Description will be further given with reference to FIGS. 9 to 11.

FIG. 9 is a diagram showing an example of information stored in the keyword information 51 of FIG. 2 as information accumulated in the server 31. In this example, a “program name” as a content name acquired from a web page or the like which introduces content in another server connected to the Internet is described along with an “information URL” as address information of the web page.

For example, the information shown in the same figure is stored as records of the keyword information 51 constituted as a database.

Record 121 is content information of which a program name is “ABC Documentary”. Likewise, record 122 is content information of which a program name is “DEF Animation”, record 123 is content information of which a program name is “Demon of GHI Quiz”, . . . , record 124 is content information of which a program name is “XYZ Variety”.

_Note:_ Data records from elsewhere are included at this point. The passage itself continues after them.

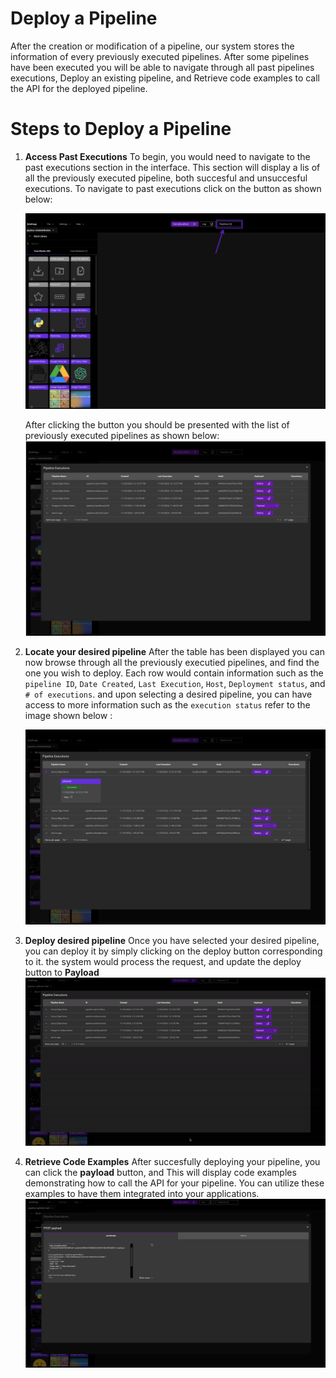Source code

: # Deploy a Pipeline

After the creation or modification of a pipeline, our system stores the information of every previously executed pipelines. After some pipelines have been executed you will be able to navigate through all past pipelines executions, Deploy an existing pipeline, and Retrieve code examples to call the API for the deployed pipeline.

# Steps to Deploy a Pipeline

1. **Access Past Executions**
   To begin, you would need to navigate to the past executions section in the interface. This section will display a lis of all the previously executed pipeline, both succesful and unsuccesful executions. To navigate to past executions click on the button as shown below:

   ![executed-pipeline-button.png](assets%2Fexecuted-pipeline-button.png)

   After clicking the button you should be presented with the list of previously executed pipelines as shown below:
   ![executed-pipelines.png](assets%2Fexecuted-pipelines.png)

2. **Locate your desired pipeline**
   After the table has been displayed you can now browse through all the previously executied pipelines, and find the one you wish to deploy. Each row would contain information such as the `pipeline ID`, `Date Created`, `Last Execution`, `Host`, `Deployment status`, and `# of executions`. and upon selecting a desired pipeline, you can have access to more information such as the `execution status` refer to the image shown below :

   ![selected-executed-pipeline.png](assets%2Fselected-executed-pipeline.png)

3. **Deploy desired pipeline**
   Once you have selected your desired pipeline, you can deploy it by simply clicking on the deploy button corresponding to it. the system would process the request, and update the deploy button to **Payload**
   ![deploy-to-payload.gif](assets%2Fdeploy-to-payload.gif)
4. **Retrieve Code Examples**
   After succesfully deploying your pipeline, you can click the **payload** button, and This will display code examples demonstrating how to call the API for your pipeline. You can utilize these examples to have them integrated into your applications.
   ![deployed-payload.png](assets%2Fdeployed-payload.png)
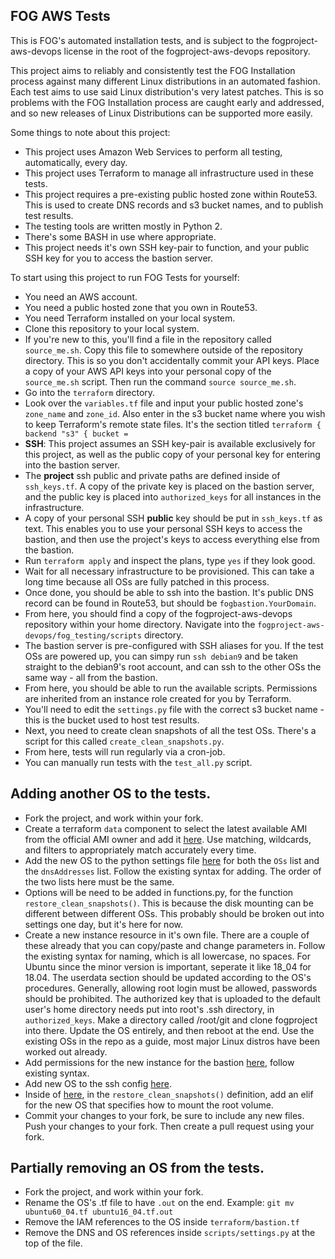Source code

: ## FOG AWS Tests

This is FOG's automated installation tests, and is subject to the fogproject-aws-devops license in the root of the fogproject-aws-devops repository.

This project aims to reliably and consistently test the FOG Installation process against many different Linux distributions in an automated fashion. Each test aims to use said Linux distribution's very latest patches. This is so problems with the FOG Installation process are caught early and addressed, and so new releases of Linux Distributions can be supported more easily.

Some things to note about this project:

 - This project uses Amazon Web Services to perform all testing, automatically, every day.
 - This project uses Terraform to manage all infrastructure used in these tests.
 - This project requires a pre-existing public hosted zone within Route53. This is used to create DNS records and s3 bucket names, and to publish test results.
 - The testing tools are written mostly in Python 2.
 - There's some BASH in use where appropriate.
 - This project needs it's own SSH key-pair to function, and your public SSH key for you to access the bastion server.

To start using this project to run FOG Tests for yourself:

 - You need an AWS account.
 - You need a public hosted zone that you own in Route53.
 - You need Terraform installed on your local system.
 - Clone this repository to your local system.
 - If you're new to this, you'll find a file in the repository called `source_me.sh`. Copy this file to somewhere outside of the repository directory. This is so you don't accidentally commit your API keys. Place a copy of your AWS API keys into your personal copy of the `source_me.sh` script. Then run the command `source source_me.sh`.
 - Go into the `terraform` directory.
 - Look over the `variables.tf` file and input your public hosted zone's `zone_name` and `zone_id`. Also enter in the s3 bucket name where you wish to keep Terraform's remote state files. It's the section titled `terraform { backend "s3" {
bucket =` 
 - **SSH**:  This project assumes an SSH key-pair is available exclusively for this project, as well as the public copy of your personal key for entering into the bastion server. 
 - The **project** ssh public and private paths are defined inside of `ssh_keys.tf`. A copy of the private key is placed on the bastion server, and the public key is placed into `authorized_keys` for all instances in the infrastructure.
 - A copy of your personal SSH **public** key should be put in `ssh_keys.tf` as text. This enables you to use your personal SSH keys to access the bastion, and then use the project's keys to access everything else from the bastion.
 - Run `terraform apply` and inspect the plans, type `yes` if they look good.
 - Wait for all necessary infrastructure to be provisioned. This can take a long time because all OSs are fully patched in this process.
 - Once done, you should be able to ssh into the bastion. It's public DNS record can be found in Route53, but should be `fogbastion.YourDomain`.
 - From here, you should find a copy of the fogproject-aws-devops repository within your home directory. Navigate into the `fogproject-aws-devops/fog_testing/scripts` directory.
 - The bastion server is pre-configured with SSH aliases for you. If the test OSs are powered up, you can simpy run `ssh debian9` and be taken straight to the debian9's root account, and can ssh to the other OSs the same way - all from the bastion.
 - From here, you should be able to run the available scripts. Permissions are inherited from an instance role created for you by Terraform.
 - You'll need to edit the `settings.py` file with the correct s3 bucket name - this is the bucket used to host test results.
 - Next, you need to create clean snapshots of all the test OSs. There's a script for this called `create_clean_snapshots.py`.
 - From here, tests will run regularly via a cron-job.
 - You can manually run tests with the `test_all.py` script.

## Adding another OS to the tests.

- Fork the project, and work within your fork.
- Create a terraform `data` component to select the latest available AMI from the official AMI owner and add it [here](./terraform/variables.tf). Use matching, wildcards, and filters to appropriately match accurately every time.
- Add the new OS to the python settings file [here](./scripts/settings.py) for both the `OSs` list and the `dnsAddresses` list. Follow the existing syntax for adding. The order of the two lists here must be the same.
- Options will be need to be added in functions.py, for the function `restore_clean_snapshots()`. This is because the disk mounting can be different between different OSs. This probably should be broken out into settings one day, but it's here for now.
- Create a new instance resource in it's own file. There are a couple of these already that you can copy/paste and change parameters in. Follow the existing syntax for naming, which is all lowercase, no spaces. For Ubuntu since the minor version is important, seperate it like 18_04 for 18.04. The userdata section should be updated according to the OS's procedures. Generally, allowing root login must be allowed, passwords should be prohibited. The authorized key that is uploaded to the default user's home directory needs put into root's .ssh directory, in `authorized_keys`.  Make a directory called /root/git and clone fogproject into there. Update the OS entirely, and then reboot at the end. Use the existing OSs in the repo as a guide, most major Linux distros have been worked out already.
- Add permissions for the new instance for the bastion [here](./terraform/bastion.tf), follow existing syntax.
- Add new OS to the ssh config [here](./terraform/templates/ssh-config.tpl).
- Inside of [here](./scripts/functions.py), in the `restore_clean_snapshots()` definition, add an elif for the new OS that specifies how to mount the root volume.
- Commit your changes to your fork, be sure to include any new files. Push your changes to your fork. Then create a pull request using your fork.


## Partially removing an OS from the tests.

- Fork the project, and work within your fork.
- Rename the OS's .tf file to have `.out` on the end. Example: `git mv ubuntu60_04.tf ubuntu16_04.tf.out`
- Remove the IAM references to the OS inside `terraform/bastion.tf`
- Remove the DNS and OS references inside `scripts/settings.py` at the top of the file.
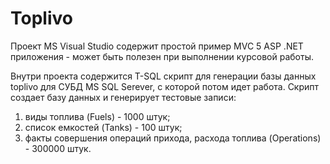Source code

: # Toplivo
Проект MS Visual Studio содержит простой пример MVC 5 ASP .NET приложения - может быть полезен при выполнении курсовой работы.

Внутри проекта содержится T-SQL скрипт для генерации базы данных toplivo для СУБД MS SQL Serever, с которой потом идет работа. Скрипт создает базу данных и генерирует тестовые записи:

1. виды топлива (Fuels) - 1000 штук;
2. список емкостей (Tanks) - 100 штук;
3. факты совершения операций прихода, расхода топлива (Operations) - 300000 штук.


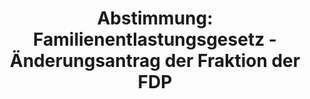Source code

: ---
abstimmung:
  abstimmung: 3
  bundestagssitzung: 184
  legislaturperiode: 19
categories:
- Todo
data:
- title: Abstimmungsergebnis 20201009_3-data.pdf
  url: /res/2021-btw/abstimmungsergebnisse/20201009_3-data.pdf
- title: Abstimmungsergebnis 20201009_3_xls-data.xlsx
  url: /res/2021-btw/abstimmungsergebnisse/20201009_3_xls-data.xlsx
- title: Abstimmungsergebnis 20201009_3_xls-data.csv
  url: /res/2021-btw/abstimmungsergebnisse/csv/20201009_3_xls-data.csv
ergebnis:
  afd:
    enthaltung: 67
    gesamt: 89
    ja: 0
    nein: 0
    nichtabgegeben: 22
    ungueltig: 0
  bü90/gr:
    enthaltung: 0
    gesamt: 67
    ja: 53
    nein: 0
    nichtabgegeben: 14
    ungueltig: 0
  cdu/csu:
    enthaltung: 0
    gesamt: 246
    ja: 0
    nein: 201
    nichtabgegeben: 45
    ungueltig: 0
  die linke.:
    enthaltung: 0
    gesamt: 69
    ja: 50
    nein: 0
    nichtabgegeben: 19
    ungueltig: 0
  fdp:
    enthaltung: 0
    gesamt: 80
    ja: 62
    nein: 0
    nichtabgegeben: 18
    ungueltig: 0
  file: 20201009_3_xls-data.xlsx
  fraktionslos:
    enthaltung: 1
    gesamt: 6
    ja: 2
    nein: 0
    nichtabgegeben: 3
    ungueltig: 0
  spd:
    enthaltung: 0
    gesamt: 152
    ja: 1
    nein: 115
    nichtabgegeben: 36
    ungueltig: 0
layout: abstimmung
links:
- title: Link zu bundestag.de
  url: https://www.bundestag.de/parlament/plenum/abstimmung/abstimmung?id=552
preview: 'Deutscher Bundestag


  184. Sitzung des Deutschen Bundestages

  am Freitag, 9. Oktober 2020


  Endgültiges Ergebnis der Namentlichen Abstimmung Nr. 3


  Gesetzentwurf der Abgeordneten Lisa Paus, Anja Hajduk, Canan Bayram, weitere

  Abgeordneter und der Fraktion BÜNDNIS 90/DIE GRÜNEN

  Entwurf eines Gesetzes zur Änderung der Abgabenordnung und des Einführungsgesetzes

  zur Abgabenordnung - Einziehung von Taterträgen

  Drs. 19/22113 und 19/22680'
tags:
- Todo
title: 'Abstimmung: Familienentlastungsgesetz - Änderungsantrag der Fraktion der FDP'
---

The keyword providing section 52 reads information described as a program name from the record of the keyword information 51 as a keyword and provides the read information to the keyword acquiring section 81. The keyword acquiring section 81 acquires the program name of the record of the keyword information 51, which is made of text data, as a keyword. For example, in step S21 of FIG. 5, this process is executed.

FIG. 10 is a diagram showing an example of information stored in the content data 61 of FIG. 2 as information accumulated in the recorder 32. For example, the information shown in the same figure is generated on the basis of metadata acquired from each EPG or the like which is made of information of metadata attached to content data.

In this example, information of “Title” representing a content title and “Broadcast Date”, “Broadcast Time” and “Channel” representing a broadcast date of corresponding content and a broadcast channel is described in metadata 141, metadata 142, . . . . Also information of “Content URL” as address information of a web page of a creator of corresponding content is described in the metadata 141, the metadata 142, . . . .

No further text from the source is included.